4 respostas para “Quando a pessoa atendida mente para o terapeuta”

  1. Avatar de Eduardo
    Eduardo

    Olá, tudo bem?

    Ando meio desesperado ultimamente. Faço terapia há algum tempo, e minha psicóloga é excelente.

    Entretanto, já há algum tempo venho mentindo nas sessões. Ou melhor, omitindo coisas.

    Meu medo é a psicóloga solicitar a presença da minha esposa e/ou entrar em contato com meu psiquiatra (eles se conhecem). Não que eu deseje, mesmo (não diretamente), fazer alguma coisa “ruim”. Mas o pensamento de que “se algo de ruim me acontecesse” (um acidente fatal, uma doença terminal, etc) seria ótimo, não me sai da cabeça.

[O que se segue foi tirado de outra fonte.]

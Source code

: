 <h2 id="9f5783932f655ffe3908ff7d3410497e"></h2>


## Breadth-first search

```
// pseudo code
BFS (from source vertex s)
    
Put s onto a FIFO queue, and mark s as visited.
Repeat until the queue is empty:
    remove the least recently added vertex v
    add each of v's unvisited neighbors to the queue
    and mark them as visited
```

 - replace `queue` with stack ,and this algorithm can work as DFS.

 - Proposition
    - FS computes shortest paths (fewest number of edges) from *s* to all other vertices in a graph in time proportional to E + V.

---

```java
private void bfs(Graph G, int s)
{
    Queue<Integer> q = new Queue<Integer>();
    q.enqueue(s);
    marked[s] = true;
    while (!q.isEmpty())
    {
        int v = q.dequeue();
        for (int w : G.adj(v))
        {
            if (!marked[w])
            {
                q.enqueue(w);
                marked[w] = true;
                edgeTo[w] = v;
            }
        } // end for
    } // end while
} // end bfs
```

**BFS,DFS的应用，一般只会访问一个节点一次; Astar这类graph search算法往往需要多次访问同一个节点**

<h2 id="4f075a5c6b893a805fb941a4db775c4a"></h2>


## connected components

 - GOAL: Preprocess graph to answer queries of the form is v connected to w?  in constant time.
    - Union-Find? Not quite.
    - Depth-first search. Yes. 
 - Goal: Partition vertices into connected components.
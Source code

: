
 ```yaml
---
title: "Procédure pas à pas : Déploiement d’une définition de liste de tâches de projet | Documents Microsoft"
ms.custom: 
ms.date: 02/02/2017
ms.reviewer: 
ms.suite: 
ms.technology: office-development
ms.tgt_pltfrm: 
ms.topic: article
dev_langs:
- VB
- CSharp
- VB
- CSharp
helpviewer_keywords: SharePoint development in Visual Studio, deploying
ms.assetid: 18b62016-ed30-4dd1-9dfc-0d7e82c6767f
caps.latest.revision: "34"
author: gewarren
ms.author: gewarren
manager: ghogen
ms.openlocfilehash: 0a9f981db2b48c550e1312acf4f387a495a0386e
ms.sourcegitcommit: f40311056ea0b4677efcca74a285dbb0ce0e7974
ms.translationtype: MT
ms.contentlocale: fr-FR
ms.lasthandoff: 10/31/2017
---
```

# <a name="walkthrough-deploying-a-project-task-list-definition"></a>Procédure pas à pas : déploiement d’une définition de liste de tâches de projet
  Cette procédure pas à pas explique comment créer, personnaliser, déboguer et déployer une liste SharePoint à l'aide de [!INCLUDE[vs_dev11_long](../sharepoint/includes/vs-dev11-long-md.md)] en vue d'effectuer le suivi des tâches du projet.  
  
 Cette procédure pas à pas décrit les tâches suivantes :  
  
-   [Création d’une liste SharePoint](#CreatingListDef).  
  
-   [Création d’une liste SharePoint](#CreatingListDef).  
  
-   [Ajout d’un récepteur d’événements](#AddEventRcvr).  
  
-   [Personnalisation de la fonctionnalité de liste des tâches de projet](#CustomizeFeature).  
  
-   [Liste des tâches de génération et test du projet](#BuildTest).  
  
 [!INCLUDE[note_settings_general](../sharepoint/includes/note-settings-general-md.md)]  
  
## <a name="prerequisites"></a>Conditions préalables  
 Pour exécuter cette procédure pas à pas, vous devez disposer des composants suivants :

    Na verdade, sinto que não tenho mais jeito, que sou um caso perdido, e nem vontade mais de continuar o tratamento eu tenho (tanto medicamentoso quanto terapia).

    Bem, nem sei bem porque estou escrevendo isso aqui, mas a verdade é que não sinto mais vontade de nada, e não sei como dizer, ou não, tudo isto à minha psicóloga.

    1. Um dos pilares de uma boa relação terapêutica é a honestidade. Sendo assim, é importante que você trate desse mal estar diretamente com ela.

  2. Avatar de Darcy Angélica
    Darcy Angélica

    Boa Noite. O familiar de um paciente pode avisar ao psicólogo que o seu paciente mente nas consultas a fim de ajudar o mesmo a tratar determinados comportamentos?

    1. Em teoria, sim. No entanto isso pode bagunçar ainda mais a dinâmica das relações. Deve ser usado com parcimônia.